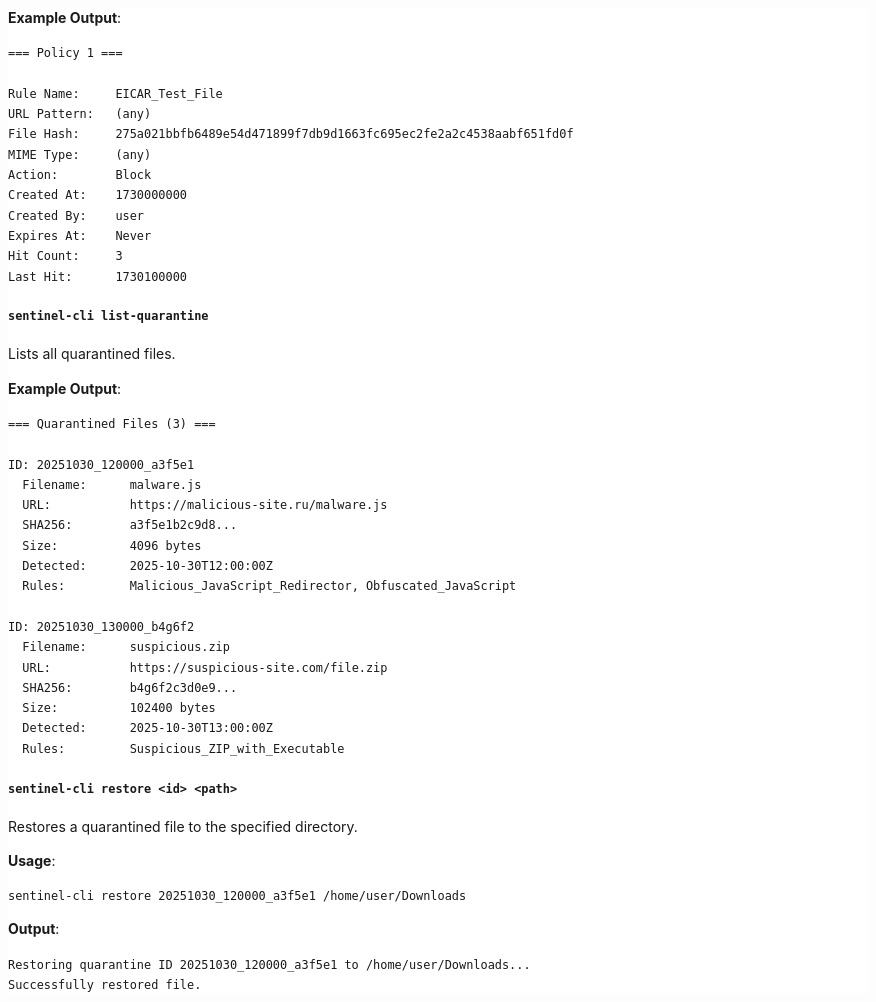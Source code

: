 **Example Output**:
```
=== Policy 1 ===

Rule Name:     EICAR_Test_File
URL Pattern:   (any)
File Hash:     275a021bbfb6489e54d471899f7db9d1663fc695ec2fe2a2c4538aabf651fd0f
MIME Type:     (any)
Action:        Block
Created At:    1730000000
Created By:    user
Expires At:    Never
Hit Count:     3
Last Hit:      1730100000
```

#### `sentinel-cli list-quarantine`

Lists all quarantined files.

**Example Output**:
```
=== Quarantined Files (3) ===

ID: 20251030_120000_a3f5e1
  Filename:      malware.js
  URL:           https://malicious-site.ru/malware.js
  SHA256:        a3f5e1b2c9d8...
  Size:          4096 bytes
  Detected:      2025-10-30T12:00:00Z
  Rules:         Malicious_JavaScript_Redirector, Obfuscated_JavaScript

ID: 20251030_130000_b4g6f2
  Filename:      suspicious.zip
  URL:           https://suspicious-site.com/file.zip
  SHA256:        b4g6f2c3d0e9...
  Size:          102400 bytes
  Detected:      2025-10-30T13:00:00Z
  Rules:         Suspicious_ZIP_with_Executable
```

#### `sentinel-cli restore <id> <path>`

Restores a quarantined file to the specified directory.

**Usage**:
```bash
sentinel-cli restore 20251030_120000_a3f5e1 /home/user/Downloads
```

**Output**:
```
Restoring quarantine ID 20251030_120000_a3f5e1 to /home/user/Downloads...
Successfully restored file.
```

● Your task
Each line containing the word "malware" must be pulled from the listing and copied.

● Response area
  Filename:      malware.js
  URL:           https://malicious-site.ru/malware.js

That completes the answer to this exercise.